Data provided below:

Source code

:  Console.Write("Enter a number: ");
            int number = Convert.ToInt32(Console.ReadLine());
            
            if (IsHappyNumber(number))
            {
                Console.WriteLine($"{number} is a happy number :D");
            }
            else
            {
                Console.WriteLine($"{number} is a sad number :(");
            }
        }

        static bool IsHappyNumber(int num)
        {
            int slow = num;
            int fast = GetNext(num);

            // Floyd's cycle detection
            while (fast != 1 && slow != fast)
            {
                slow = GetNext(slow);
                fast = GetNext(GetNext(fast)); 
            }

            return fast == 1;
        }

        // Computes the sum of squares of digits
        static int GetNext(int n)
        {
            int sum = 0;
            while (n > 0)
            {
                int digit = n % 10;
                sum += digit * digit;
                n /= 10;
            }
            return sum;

End of Data provided.

> _Exercise details_
Everything in the data above must be restated verbatim.

> _Solution for this problem_
Source code

:  Console.Write("Enter a number: ");
            int number = Convert.ToInt32(Console.ReadLine());
            
            if (IsHappyNumber(number))
            {
                Console.WriteLine($"{number} is a happy number :D");
            }
            else
            {
                Console.WriteLine($"{number} is a sad number :(");
            }
        }

        static bool IsHappyNumber(int num)
        {
            int slow = num;
            int fast = GetNext(num);

            // Floyd's cycle detection
            while (fast != 1 && slow != fast)
            {
                slow = GetNext(slow);
                fast = GetNext(GetNext(fast)); 
            }

            return fast == 1;
        }

        // Computes the sum of squares of digits
        static int GetNext(int n)
        {
            int sum = 0;
            while (n > 0)
            {
                int digit = n % 10;
                sum += digit * digit;
                n /= 10;
            }
            return sum;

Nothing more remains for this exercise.